@reaatech/classifier-evals-dataset
Status: Pre-1.0 — APIs may change in minor versions. Pin to a specific version in production.
Multi-format dataset loader for classifier evaluation with CSV (RFC 4180), JSON, and JSONL support. Includes validation, train/test splitting with stratification, K-fold cross-validation, label normalization, alias resolution, and hierarchical label handling.
Installation
npm install @reaatech/classifier-evals-dataset
# or
pnpm add @reaatech/classifier-evals-datasetFeature Overview
- Multi-format loading — CSV (RFC 4180 compliant), JSON (array or
{ samples, data, results }), JSONL - Schema validation — validates required fields (
text,label,predicted_label), confidence ranges, and data types - Train/test splitting — random or stratified splits with reproducible seeding (Mulberry32 PRNG)
- K-fold cross-validation — generates K train/test folds with optional full-split pairs
- Label normalization — lowercase, trim, separator normalization, custom transforms
- Label aliasing — map synonyms to canonical labels (e.g.,
"password_reset"→"account") - Unknown label handling — keep, remove, or map unknown labels to a canonical
"unknown"class - Hierarchical labels — compute metrics at arbitrary hierarchy levels, navigate parent/child relationships
- Distribution analysis — imbalance detection, duplicate detection, data leakage checks, confidence distribution analysis
- Dual ESM/CJS output — works with
importandrequire
Quick Start
import { loadDataset, validateDataset, splitDataset } from "@reaatech/classifier-evals-dataset";
// Load a CSV dataset
const dataset = await loadDataset("./datasets/test-set.csv");
// Validate for common issues
const validation = validateDataset(dataset);
if (validation.warnings.length > 0) {
console.log("Warnings:", validation.warnings.map(w => w.message));
}
// Split into train/test (stratified by label, 80/20, seed 42)

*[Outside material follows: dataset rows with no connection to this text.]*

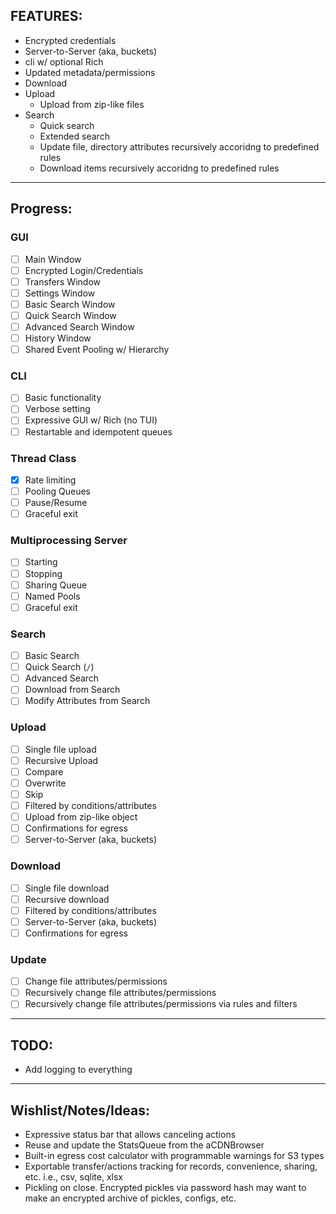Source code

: ## FEATURES:
- Encrypted credentials
- Server-to-Server (aka, buckets)
- cli w/ optional Rich
- Updated metadata/permissions
- Download
- Upload
    - Upload from zip-like files
- Search
    - Quick search
    - Extended search
    - Update file, directory attributes recursively accoridng to predefined rules
    - Download items recursively accoridng to predefined rules

---
## Progress:
### GUI
 - [ ] Main Window
 - [ ] Encrypted Login/Credentials
 - [ ] Transfers Window
 - [ ] Settings Window
 - [ ] Basic Search Window
 - [ ] Quick Search Window
 - [ ] Advanced Search Window
 - [ ] History Window
 - [ ] Shared Event Pooling w/ Hierarchy

### CLI
 - [ ] Basic functionality
 - [ ] Verbose setting
 - [ ] Expressive GUI w/ Rich (no TUI)
 - [ ] Restartable and idempotent queues

### Thread Class
 - [X] Rate limiting
 - [ ] Pooling Queues
 - [ ] Pause/Resume
 - [ ] Graceful exit

### Multiprocessing Server
 - [ ] Starting
 - [ ] Stopping
 - [ ] Sharing Queue
 - [ ] Named Pools
 - [ ] Graceful exit

### Search
 - [ ] Basic Search
 - [ ] Quick Search (`/`)
 - [ ] Advanced Search
 - [ ] Download from Search
 - [ ] Modify Attributes from Search

### Upload
 - [ ] Single file upload
 - [ ] Recursive Upload
 - [ ] Compare 
 - [ ] Overwrite
 - [ ] Skip
 - [ ] Filtered by conditions/attributes
 - [ ] Upload from zip-like object
 - [ ] Confirmations for egress
 - [ ] Server-to-Server (aka, buckets)

### Download
 - [ ] Single file download
 - [ ] Recursive download
 - [ ] Filtered by conditions/attributes
 - [ ] Server-to-Server (aka, buckets)
 - [ ] Confirmations for egress

### Update
- [ ] Change file attributes/permissions
- [ ] Recursively change file attributes/permissions
- [ ] Recursively change file attributes/permissions via rules and filters

---
## TODO:
- Add logging to everything

---
## Wishlist/Notes/Ideas:
- Expressive status bar that allows canceling actions
- Reuse and update the StatsQueue from the aCDNBrowser
- Built-in egress cost calculator with programmable warnings for S3 types
- Exportable transfer/actions tracking for records, convenience, sharing, etc.
    i.e., csv, sqlite, xlsx
- Pickling on close. Encrypted pickles via password hash
    may want to make an encrypted archive of pickles, configs, etc.
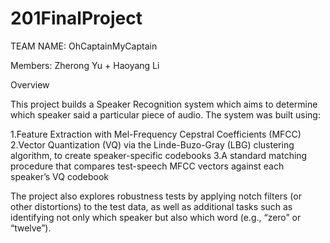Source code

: # 201FinalProject

TEAM NAME: OhCaptainMyCaptain

Members: Zherong Yu + Haoyang Li

Overview

This project builds a Speaker Recognition system which aims to determine which speaker said a particular piece of audio. 
The system was built using:

1.Feature Extraction with Mel-Frequency Cepstral Coefficients (MFCC)
2.Vector Quantization (VQ) via the Linde-Buzo-Gray (LBG) clustering algorithm, to create speaker-specific codebooks
3.A standard matching procedure that compares test-speech MFCC vectors against each speaker’s VQ codebook

The project also explores robustness tests by applying notch filters (or other distortions) to the test data, as well as additional tasks such as identifying not only which speaker but also which word (e.g., “zero” or “twelve”).



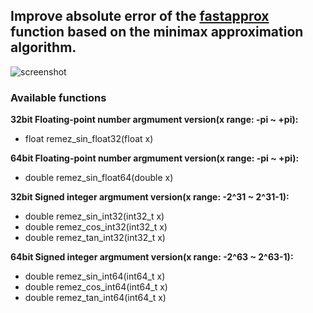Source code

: ## Improve absolute error of the [fastapprox](https://code.google.com/p/fastapprox/) function based on the minimax approximation algorithm.

![screenshot](https://raw.githubusercontent.com/fukuroder/remez_approx/master/figure.png)

### Available functions

**32bit Floating-point number argmument version(x range: -pi ~ +pi):**
- float remez_sin_float32(float x)

**64bit Floating-point number argmument version(x range: -pi ~ +pi):**
- double remez_sin_float64(double x)

**32bit Signed integer argmument version(x range: -2^31 ~ 2^31-1):**
- double remez_sin_int32(int32_t x)
- double remez_cos_int32(int32_t x)
- double remez_tan_int32(int32_t x)

**64bit Signed integer argmument version(x range: -2^63 ~ 2^63-1):**
- double remez_sin_int64(int64_t x)
- double remez_cos_int64(int64_t x)
- double remez_tan_int64(int64_t x)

const { train, test } = splitDataset(dataset, {
testSize: 0.2,
stratify: true,
seed: 42,
});
console.log(`Train: ${train.samples.length}, Test: ${test.samples.length}`);API Reference
Dataset Loading
loadDataset(filePath: string, format?: 'csv' | 'json' | 'jsonl'): Promise<EvalDataset>
Loads a dataset from a file path. Format is auto-detected from the file extension. Returns an EvalDataset with samples and metadata.
const csvData = await loadDataset("./data/samples.csv");
const jsonData = await loadDataset("./data/samples.json");
const jsonlData = await loadDataset("./data/samples.jsonl");loadDatasetFromContent(content: string, format: 'csv' | 'json' | 'jsonl'): Promise<EvalDataset>
Loads a dataset from a raw string. Useful for in-memory data or streaming sources.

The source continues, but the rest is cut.